Tale of the two software engineers
55Genesis of this Hub
I wrote a hub earlier on the importance of story telling in persuasion ans selling. I also wrote about going for walks to get ideas on what to write. As I was walking yesterday I remembered a story I had read in about 1984 in the IEEE (Institute of Electrical and Electronic Engineering) magazine Software Engineering.
This is that story brought up to date and made my own. It is important to make teaching stories your own. I use them all the time in my seminars.
Two software engineers get identical projects
There was once two software engineers. One was a novice, straight out of university and the other was a veteran of many years. They were both given identical projects at two different corporations.
The story of the veteran engineer
The veteran looked at the project and said it was going to be very difficult to do the project, it was complicated and he would need a big team and first they would have to have design committees, consultants to help, user requirement teams, and a few other services before he could start.
So he was promoted to the manager since this was a large project. Six months later all the different committees had produced different reports. The reports were read, presented, filed, and parts of the project were outsourced to India and parts were to be done in house.
The hired two project managers, one for USA, one for India. Of course now that our veteran software engineer had a few mangers under him, he was promoted to Director. The project started with a preliminary completion date of a year.

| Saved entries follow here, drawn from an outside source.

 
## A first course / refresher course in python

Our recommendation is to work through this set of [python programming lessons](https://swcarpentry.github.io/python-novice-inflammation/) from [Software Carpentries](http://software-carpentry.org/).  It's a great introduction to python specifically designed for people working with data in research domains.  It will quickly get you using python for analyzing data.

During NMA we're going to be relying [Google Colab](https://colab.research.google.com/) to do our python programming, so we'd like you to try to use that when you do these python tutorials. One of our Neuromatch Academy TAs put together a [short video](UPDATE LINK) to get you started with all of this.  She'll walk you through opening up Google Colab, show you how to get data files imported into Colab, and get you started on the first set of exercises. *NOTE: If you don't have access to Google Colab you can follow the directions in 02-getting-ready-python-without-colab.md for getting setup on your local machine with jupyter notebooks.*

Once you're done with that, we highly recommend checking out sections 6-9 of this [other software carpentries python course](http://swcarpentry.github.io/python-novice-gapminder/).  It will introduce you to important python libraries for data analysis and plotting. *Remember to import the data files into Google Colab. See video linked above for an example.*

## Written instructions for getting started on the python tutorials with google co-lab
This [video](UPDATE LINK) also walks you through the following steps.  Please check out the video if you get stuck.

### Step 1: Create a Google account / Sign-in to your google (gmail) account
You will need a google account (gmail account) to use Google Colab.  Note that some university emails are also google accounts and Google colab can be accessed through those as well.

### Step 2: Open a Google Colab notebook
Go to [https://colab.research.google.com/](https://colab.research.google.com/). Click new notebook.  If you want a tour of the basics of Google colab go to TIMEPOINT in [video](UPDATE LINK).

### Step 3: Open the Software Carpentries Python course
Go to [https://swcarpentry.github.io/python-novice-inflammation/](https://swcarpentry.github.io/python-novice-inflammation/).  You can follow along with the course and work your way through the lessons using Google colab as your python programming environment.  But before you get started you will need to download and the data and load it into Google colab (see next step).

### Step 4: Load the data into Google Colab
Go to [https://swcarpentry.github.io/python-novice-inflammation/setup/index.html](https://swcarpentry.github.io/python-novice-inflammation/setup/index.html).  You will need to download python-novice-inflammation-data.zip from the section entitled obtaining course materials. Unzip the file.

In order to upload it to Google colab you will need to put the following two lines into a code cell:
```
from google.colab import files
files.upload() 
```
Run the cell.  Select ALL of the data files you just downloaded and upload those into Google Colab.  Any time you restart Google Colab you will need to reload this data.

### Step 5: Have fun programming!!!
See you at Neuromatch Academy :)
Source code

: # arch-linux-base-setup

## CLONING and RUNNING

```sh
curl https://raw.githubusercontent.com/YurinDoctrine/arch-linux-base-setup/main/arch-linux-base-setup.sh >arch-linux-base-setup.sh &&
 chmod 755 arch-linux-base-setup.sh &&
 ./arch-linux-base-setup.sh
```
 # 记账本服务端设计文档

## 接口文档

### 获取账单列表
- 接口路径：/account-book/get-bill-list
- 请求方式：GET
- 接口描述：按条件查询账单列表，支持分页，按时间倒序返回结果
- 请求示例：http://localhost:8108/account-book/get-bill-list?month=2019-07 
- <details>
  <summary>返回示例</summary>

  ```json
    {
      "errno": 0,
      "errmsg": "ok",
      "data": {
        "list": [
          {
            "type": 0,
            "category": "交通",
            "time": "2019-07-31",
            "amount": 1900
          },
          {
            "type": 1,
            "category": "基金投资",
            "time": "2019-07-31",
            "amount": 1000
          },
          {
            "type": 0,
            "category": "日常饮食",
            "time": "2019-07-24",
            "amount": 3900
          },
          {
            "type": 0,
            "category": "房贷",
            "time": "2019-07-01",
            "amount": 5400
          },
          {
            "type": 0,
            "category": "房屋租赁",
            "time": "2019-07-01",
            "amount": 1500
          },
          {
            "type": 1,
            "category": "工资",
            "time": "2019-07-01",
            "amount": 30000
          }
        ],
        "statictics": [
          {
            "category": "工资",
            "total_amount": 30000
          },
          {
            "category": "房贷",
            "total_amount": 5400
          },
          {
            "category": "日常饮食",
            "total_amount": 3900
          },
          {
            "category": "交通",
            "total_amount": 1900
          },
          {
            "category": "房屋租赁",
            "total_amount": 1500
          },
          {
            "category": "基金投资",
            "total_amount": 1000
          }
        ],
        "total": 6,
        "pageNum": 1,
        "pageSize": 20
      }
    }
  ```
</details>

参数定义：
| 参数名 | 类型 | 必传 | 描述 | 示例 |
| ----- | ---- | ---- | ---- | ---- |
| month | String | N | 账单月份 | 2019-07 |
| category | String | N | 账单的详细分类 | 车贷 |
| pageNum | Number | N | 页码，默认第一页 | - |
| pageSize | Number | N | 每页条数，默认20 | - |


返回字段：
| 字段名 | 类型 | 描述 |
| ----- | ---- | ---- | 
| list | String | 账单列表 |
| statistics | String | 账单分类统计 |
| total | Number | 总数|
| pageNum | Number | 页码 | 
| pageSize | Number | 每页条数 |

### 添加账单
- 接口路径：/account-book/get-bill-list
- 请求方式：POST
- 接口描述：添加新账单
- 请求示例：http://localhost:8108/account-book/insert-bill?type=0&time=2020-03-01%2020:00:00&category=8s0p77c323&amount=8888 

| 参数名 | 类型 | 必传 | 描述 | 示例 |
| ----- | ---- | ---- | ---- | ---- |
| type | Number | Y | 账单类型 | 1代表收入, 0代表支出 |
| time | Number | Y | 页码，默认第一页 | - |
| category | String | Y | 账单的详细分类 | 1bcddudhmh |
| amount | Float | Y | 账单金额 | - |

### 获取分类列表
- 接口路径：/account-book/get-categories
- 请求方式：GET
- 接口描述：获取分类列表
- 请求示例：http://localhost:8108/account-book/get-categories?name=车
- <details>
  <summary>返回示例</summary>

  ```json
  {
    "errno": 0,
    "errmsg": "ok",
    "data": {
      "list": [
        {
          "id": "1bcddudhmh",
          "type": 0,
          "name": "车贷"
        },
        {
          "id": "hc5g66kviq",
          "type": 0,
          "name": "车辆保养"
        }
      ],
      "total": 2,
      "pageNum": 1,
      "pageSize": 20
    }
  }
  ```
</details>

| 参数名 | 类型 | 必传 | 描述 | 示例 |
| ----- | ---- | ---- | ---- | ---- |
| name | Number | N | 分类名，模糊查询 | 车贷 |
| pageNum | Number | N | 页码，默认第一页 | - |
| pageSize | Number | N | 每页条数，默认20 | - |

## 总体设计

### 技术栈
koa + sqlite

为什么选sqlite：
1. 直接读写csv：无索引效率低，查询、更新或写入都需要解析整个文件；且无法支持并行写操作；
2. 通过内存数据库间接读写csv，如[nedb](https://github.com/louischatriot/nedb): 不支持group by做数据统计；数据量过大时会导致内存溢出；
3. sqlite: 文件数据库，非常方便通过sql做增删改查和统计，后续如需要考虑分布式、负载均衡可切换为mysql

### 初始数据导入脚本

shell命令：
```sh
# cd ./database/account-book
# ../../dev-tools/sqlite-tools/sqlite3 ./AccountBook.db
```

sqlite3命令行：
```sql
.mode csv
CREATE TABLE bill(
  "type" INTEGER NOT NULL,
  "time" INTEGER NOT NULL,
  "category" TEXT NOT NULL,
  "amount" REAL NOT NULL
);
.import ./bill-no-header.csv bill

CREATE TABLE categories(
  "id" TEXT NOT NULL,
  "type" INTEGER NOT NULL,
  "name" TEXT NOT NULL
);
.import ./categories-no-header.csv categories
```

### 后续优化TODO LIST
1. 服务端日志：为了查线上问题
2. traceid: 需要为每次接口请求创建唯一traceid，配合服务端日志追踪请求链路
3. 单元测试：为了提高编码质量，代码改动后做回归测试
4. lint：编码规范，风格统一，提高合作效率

The year went by in an eye blink. There were quite a few problems. The Indian and US parts of the software did not communicate with each other well. There was also linguistic problems (it was difficult to understand the Indian accents and also they spoke British English and the US American English). So they hired a Check outfit to write a translation package to allow full communication between the various parts of the system. They also delayed the completion date by three months and gave a raise to the Director (he now had more responsibility – three teams in three countries).

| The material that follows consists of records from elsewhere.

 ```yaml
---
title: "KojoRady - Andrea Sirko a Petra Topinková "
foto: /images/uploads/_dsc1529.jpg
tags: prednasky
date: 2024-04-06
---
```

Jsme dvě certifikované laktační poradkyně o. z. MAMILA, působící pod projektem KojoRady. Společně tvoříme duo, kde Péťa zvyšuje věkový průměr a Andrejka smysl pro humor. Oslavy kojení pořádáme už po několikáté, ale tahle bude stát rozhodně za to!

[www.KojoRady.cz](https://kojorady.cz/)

Three months came and went and they delayed another six month and then the first alpha buggy version of the system was released with great fanfare. Another year through beta, and eventually four years after the project was given it was delivered as a “working” system with plenty of features (bugs). Sure it did not do all that was originally asked for, the user interface was far from perfect (or even good for that mater), but it was kind of working and there was a large maintenance team who would struggle for the next twenty years to keep the system going.
The upshot: They promoted the veteran software engineer to the Vice President of operations. Later on he may have ended as the president of a large Detroit corporation (OK this is only a fable – very true in meaning not a historical story).
Now for the novice software engineer.
He said I will try to do it and for the next three months he was seen playing video games in his cubicle. Every now and then he would stop and write a few notes in a notebook and then go back to the game.
After three month of this (his boss nearly sacked him but the company rules were that no one could be sacked in the first three months) the novice changed his mode of operations. He started coding for about sixteen hours a day, seven days a week. He would at times go home, have a shower and return back to his cubicle. His cubicle was full of empty pizza boxes, jolt cans, double espresso and so on.
After three weeks he presented the first version of the software to the users. He had in fact improved on the specification but wanted feedback from the end users. The end users gave him the feedback. There were a few bugs here and there. The novice software engineer, quickly debugged these and before six months were up the project was successfully completed.
The upshot: The novice was just able to keep his job (his boss never forgave him for playing video games for three months). The boss knew the project must have been very easy to do if such a wet behind the ears punk good do it. Within another two years a young software engineer left and started his own company in his garage (with his best friend) and soon had his IPO, was worth billions and in fact later bought that first company just for fun. He now lives in Newport Beach and drives a Bentley.